Candidates for appointment to the office of Director representing the employee shareholders are selected on the following basis:
When the voting rights linked to shares held by employees are exercised by members of the supervisory board of investment trusts, candidates are selected by such board among its members. Dans ce cas, le Président du conseil d'administration saisit préalablement à la réunion de l’assemblée générale, les conseils de surveillance des fonds communs de placement en vue de la désignation d’un ou plusieurs candidats.
When the voting rights linked to shares held by employees are exercised directly by such employees, the Chairman of the Board shall, prior to the Shareholders’ Meeting, organize the vote of the employee shareholders, either in a meeting convened specifically for such purpose, or by a vote in writing. The meeting or the consulting of employee shareholders are reported in minutes with the number of shares collected for each candidate. Only candidates put forward by a group of shareholders representing at least 5% of the shares held by employees exercising their individual voting rights shall be admissible.
A list of all validly appointed candidates shall be prepared. This list shall comprise at least two names. The minutes and the list of candidates shall be appended to the notice convening the Shareholders’ Meeting called to appoint the Director representing employee shareholders.
Procedures for appointing candidates when such provisions are not laid down in law and regulations in force, or by these By-laws, shall be determined by the Chairman of the Board of Directors, in particular with respect to the timing of the appointment of such candidates.
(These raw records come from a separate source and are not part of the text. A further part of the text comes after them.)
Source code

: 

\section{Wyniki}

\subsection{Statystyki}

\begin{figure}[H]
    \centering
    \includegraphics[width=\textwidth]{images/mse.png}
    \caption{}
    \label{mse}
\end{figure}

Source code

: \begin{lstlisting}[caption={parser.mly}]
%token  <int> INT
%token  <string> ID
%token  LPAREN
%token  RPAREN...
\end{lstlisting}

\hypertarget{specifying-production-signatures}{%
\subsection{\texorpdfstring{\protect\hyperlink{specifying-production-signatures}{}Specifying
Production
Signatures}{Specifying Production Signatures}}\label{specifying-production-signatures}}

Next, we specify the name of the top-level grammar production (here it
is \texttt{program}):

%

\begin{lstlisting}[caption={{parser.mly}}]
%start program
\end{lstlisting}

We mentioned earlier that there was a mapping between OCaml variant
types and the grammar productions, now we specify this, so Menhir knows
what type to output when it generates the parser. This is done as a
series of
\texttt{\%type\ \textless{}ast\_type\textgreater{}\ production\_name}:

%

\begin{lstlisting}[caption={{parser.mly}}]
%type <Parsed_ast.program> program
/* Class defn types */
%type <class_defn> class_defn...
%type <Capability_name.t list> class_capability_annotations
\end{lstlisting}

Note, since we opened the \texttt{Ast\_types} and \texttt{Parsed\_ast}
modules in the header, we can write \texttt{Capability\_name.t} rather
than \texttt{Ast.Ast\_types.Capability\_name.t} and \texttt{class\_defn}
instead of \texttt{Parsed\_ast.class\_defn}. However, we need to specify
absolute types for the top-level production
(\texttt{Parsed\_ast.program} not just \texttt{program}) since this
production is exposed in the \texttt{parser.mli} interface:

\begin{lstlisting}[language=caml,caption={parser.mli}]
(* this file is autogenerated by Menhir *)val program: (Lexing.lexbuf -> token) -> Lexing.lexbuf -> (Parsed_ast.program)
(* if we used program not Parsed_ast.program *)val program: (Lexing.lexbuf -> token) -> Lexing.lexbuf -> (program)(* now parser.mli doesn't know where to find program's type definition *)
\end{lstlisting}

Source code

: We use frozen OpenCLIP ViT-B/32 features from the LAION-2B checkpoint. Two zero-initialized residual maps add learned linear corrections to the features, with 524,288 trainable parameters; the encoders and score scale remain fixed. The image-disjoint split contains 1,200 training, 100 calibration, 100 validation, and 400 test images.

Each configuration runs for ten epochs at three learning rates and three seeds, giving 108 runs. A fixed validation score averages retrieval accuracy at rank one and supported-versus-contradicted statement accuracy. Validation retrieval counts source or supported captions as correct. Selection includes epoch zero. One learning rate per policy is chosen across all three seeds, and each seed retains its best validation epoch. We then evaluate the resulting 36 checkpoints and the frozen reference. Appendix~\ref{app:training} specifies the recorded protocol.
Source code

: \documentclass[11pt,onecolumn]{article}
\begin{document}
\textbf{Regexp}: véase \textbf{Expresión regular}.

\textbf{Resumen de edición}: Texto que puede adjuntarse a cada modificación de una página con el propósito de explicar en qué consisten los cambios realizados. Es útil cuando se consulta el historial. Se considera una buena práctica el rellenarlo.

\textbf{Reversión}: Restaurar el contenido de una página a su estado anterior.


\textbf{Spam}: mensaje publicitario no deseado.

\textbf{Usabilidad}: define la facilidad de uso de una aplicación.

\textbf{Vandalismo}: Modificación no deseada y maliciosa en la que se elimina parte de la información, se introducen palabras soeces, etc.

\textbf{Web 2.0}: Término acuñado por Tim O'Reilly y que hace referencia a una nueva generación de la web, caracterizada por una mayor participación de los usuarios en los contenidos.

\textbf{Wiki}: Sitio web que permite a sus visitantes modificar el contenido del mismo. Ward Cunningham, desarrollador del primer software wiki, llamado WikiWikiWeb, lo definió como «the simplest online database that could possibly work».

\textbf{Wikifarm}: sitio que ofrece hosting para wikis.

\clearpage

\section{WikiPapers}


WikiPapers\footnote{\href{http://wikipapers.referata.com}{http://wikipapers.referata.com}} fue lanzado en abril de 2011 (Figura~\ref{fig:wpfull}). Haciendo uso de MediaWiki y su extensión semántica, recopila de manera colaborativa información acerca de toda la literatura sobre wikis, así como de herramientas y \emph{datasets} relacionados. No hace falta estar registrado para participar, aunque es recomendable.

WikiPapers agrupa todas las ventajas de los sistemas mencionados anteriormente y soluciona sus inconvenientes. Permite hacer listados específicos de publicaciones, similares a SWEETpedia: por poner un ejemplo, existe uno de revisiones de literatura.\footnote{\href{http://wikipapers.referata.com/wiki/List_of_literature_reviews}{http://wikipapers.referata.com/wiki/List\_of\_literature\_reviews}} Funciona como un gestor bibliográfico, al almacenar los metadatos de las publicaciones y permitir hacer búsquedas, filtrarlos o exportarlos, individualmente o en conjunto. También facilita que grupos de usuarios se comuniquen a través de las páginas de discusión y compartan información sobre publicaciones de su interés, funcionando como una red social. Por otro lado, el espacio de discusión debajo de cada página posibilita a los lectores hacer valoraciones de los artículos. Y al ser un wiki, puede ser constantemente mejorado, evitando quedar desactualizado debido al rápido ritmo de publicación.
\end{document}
The same applies for the appointment of the Director representing employee shareholders at the Shareholders’ Meeting.
The Director representing employee shareholders shall be appointed at the Ordinary Shareholders’ Meeting on the same terms as those applicable to all appointments of Directors.
Such Director shall be disregarded for the purposes of determining the minimal and the maximum numbers of Directors stipulated under Article L. 225-17 of the French Code of Commerce.
When during the course of a financial year the report annually presented by the Board of Directors at the Ordinary Shareholders’ Meeting pursuant to Article L.225-102 of the French Code of Commerce establish that the portion of capital owned within the framework of such article represents below 3% of the share capital of the Company, the term of office of the Director representing employee shareholders ends at the closing of the Ordinary Shareholders’ Meeting to which the report of the Board recording this fact will be submitted. In the same case, in the event the seat of Director shall become vacant, for any reason whatsoever, between the closing date of the financial year and the date of said shareholders’ meeting, the Board may hold meetings and validly vote.
Article 12 - MEETING OF THE BOARD
The board of directors shall meet as often as required by the interest of the company.
The meetings of the board of directors are convened by the president. The convening may be made by any means, in oral or written form.
When a work-committee (comité d'entreprise) has been formed, the representatives of such committee, appointed in accordance with the provisions of the Labor Code, shall be convened to all the meetings of the board of directors.
The meetings of the board are held at the registered office or at any other place, in France or abroad.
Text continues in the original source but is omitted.